Your goal
Every line below that holds the word "vulnerability" must be listed.

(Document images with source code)
____________________

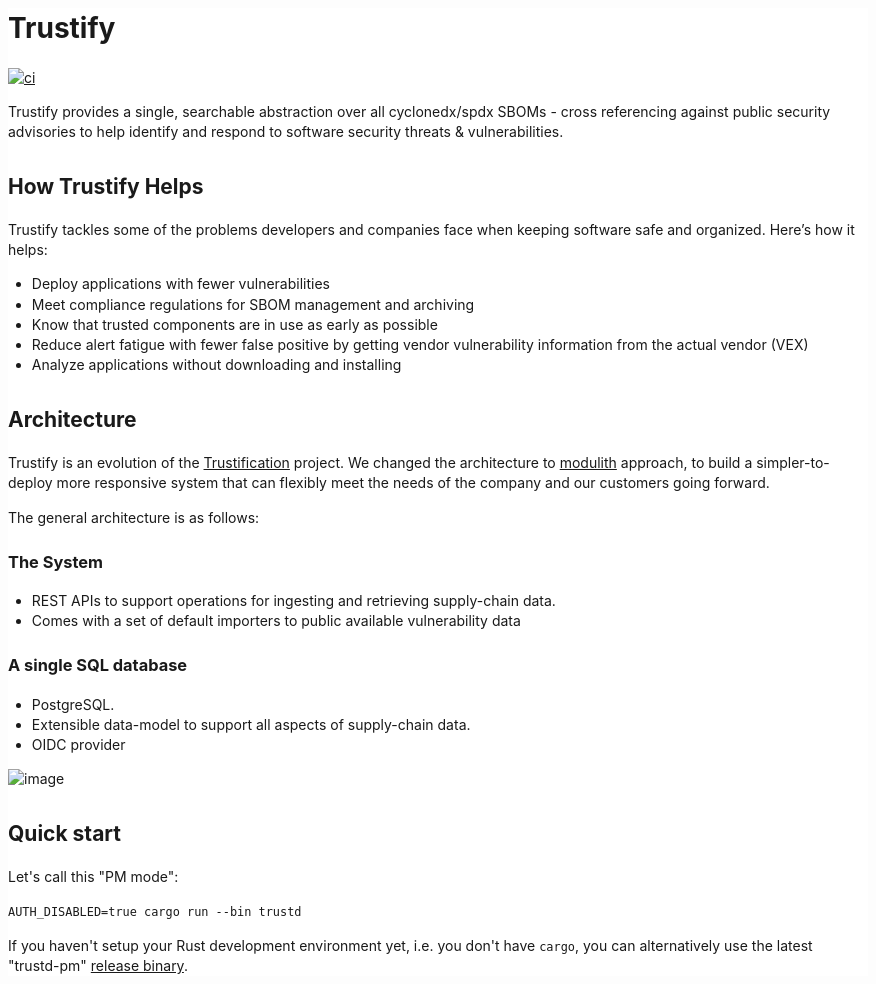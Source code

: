 # Trustify

[![ci](https://github.com/trustification/trustify/actions/workflows/ci.yaml/badge.svg)](https://github.com/trustification/trustify/actions/workflows/ci.yaml)

Trustify provides a single, searchable abstraction over all cyclonedx/spdx SBOMs - cross referencing against public security advisories to help identify and respond to software security threats & vulnerabilities.

## How Trustify Helps
Trustify tackles some of the problems developers and companies face when keeping software safe and organized. Here’s how it helps:
- Deploy applications with fewer vulnerabilities
- Meet compliance regulations for SBOM management and archiving
- Know that trusted components are in use as early as possible
- Reduce alert fatigue with fewer false positive by getting vendor vulnerability information from the actual vendor (VEX) 
- Analyze applications without downloading and installing

## Architecture
Trustify is an evolution of the [Trustification](https://github.com/trustification) project.
We changed the architecture to [modulith](https://dzone.com/articles/architecture-style-modulith-vs-microservices) approach, to build a simpler-to-deploy more responsive system that can flexibly meet the needs of the company and our customers going forward.

The general architecture is as follows:

### The System 
- REST APIs to support operations for ingesting and retrieving supply-chain data.
- Comes with a set of default importers to public available vulnerability data

### A single SQL database
- PostgreSQL.
- Extensible data-model to support all aspects of supply-chain data.
- OIDC provider 

![image](https://github.com/user-attachments/assets/f251c0ef-9693-485c-9ebd-8deefe2c244c)

## Quick start

Let's call this "PM mode":

```shell
AUTH_DISABLED=true cargo run --bin trustd
```

If you haven't setup your Rust development environment yet, i.e. you
don't have `cargo`, you can alternatively use the latest "trustd-pm"
[release binary](https://github.com/trustification/trustify/releases).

____________________

Answer
- Reduce alert fatigue with fewer false positive by getting vendor vulnerability information from the actual vendor (VEX) 
- Comes with a set of default importers to public available vulnerability data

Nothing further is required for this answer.